▶ Task goal: From the entries that follow, report every line in which "center" occurs.

────

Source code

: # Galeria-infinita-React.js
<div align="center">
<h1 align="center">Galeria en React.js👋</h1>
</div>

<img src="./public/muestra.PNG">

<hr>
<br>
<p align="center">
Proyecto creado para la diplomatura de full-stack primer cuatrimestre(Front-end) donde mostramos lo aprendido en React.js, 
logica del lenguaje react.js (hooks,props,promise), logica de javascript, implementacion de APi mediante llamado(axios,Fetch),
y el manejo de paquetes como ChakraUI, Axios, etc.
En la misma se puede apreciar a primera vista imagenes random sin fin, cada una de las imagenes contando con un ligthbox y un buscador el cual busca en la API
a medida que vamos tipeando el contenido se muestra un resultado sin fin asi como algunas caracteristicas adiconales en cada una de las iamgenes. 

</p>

────

▶ Written solution:
<div align="center">
<h1 align="center">Galeria en React.js👋</h1>
<p align="center">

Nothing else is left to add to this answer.